* Source records *
───
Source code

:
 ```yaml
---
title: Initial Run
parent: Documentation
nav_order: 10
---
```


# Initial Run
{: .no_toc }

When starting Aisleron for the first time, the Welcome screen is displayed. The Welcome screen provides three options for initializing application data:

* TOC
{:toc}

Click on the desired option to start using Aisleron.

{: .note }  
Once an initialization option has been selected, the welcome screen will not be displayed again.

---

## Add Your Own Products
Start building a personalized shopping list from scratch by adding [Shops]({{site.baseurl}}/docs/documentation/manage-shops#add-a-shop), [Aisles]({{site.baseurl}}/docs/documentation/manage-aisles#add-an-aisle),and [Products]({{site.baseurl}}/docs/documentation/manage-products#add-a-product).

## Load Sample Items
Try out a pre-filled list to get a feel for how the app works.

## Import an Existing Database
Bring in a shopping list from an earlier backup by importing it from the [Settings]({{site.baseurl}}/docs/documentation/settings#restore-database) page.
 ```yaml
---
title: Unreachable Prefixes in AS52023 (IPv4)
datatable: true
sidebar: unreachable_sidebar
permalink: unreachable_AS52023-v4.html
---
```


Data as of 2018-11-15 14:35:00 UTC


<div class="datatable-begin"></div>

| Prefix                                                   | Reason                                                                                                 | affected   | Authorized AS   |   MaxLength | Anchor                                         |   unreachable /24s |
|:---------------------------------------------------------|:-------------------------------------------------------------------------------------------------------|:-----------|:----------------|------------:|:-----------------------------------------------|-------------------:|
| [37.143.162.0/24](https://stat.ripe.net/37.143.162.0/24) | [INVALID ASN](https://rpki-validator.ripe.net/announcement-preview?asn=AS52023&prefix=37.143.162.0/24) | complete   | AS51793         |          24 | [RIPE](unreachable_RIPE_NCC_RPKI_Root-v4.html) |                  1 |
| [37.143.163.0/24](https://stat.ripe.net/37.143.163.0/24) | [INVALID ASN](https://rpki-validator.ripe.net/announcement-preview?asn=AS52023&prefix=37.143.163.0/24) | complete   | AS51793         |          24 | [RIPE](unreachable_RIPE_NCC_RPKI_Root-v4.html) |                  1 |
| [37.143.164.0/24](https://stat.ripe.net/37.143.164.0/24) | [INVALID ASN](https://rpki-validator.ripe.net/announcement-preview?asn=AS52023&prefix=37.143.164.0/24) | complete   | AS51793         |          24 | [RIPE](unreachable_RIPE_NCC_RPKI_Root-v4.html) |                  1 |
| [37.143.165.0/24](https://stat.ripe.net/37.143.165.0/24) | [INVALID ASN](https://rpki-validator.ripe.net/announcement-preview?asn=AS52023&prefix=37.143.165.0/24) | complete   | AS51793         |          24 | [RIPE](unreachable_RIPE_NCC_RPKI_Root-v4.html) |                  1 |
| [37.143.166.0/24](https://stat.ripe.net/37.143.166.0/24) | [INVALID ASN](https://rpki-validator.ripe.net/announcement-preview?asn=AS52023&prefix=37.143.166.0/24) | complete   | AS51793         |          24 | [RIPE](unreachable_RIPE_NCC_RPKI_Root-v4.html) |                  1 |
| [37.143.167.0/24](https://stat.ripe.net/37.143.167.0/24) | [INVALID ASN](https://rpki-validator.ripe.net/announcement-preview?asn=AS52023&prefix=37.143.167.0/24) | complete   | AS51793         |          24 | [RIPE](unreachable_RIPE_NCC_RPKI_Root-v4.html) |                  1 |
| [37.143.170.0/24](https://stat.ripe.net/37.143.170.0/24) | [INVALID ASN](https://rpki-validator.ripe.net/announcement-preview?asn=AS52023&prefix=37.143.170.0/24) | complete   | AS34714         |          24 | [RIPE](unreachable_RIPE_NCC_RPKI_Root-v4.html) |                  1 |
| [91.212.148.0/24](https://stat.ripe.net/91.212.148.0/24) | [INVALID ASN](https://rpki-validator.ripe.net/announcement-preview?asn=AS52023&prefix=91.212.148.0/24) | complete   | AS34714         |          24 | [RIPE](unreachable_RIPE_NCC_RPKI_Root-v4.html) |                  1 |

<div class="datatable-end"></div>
───
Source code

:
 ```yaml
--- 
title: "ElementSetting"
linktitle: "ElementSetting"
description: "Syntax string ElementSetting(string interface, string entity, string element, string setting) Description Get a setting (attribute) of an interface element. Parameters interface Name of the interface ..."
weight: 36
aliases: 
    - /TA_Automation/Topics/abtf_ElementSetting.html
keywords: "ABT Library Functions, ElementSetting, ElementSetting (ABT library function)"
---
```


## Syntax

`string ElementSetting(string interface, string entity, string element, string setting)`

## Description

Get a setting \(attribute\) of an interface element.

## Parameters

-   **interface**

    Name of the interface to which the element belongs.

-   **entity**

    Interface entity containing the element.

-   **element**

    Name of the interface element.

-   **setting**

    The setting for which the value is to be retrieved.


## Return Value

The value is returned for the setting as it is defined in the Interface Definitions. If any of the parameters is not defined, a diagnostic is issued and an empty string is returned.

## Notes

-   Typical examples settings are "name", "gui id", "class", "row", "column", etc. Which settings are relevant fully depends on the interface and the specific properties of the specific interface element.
───
* Directions for this task *
In this listing, how many lines contain "Aisleron"? Give the number without explanation.

* Result of this task *
2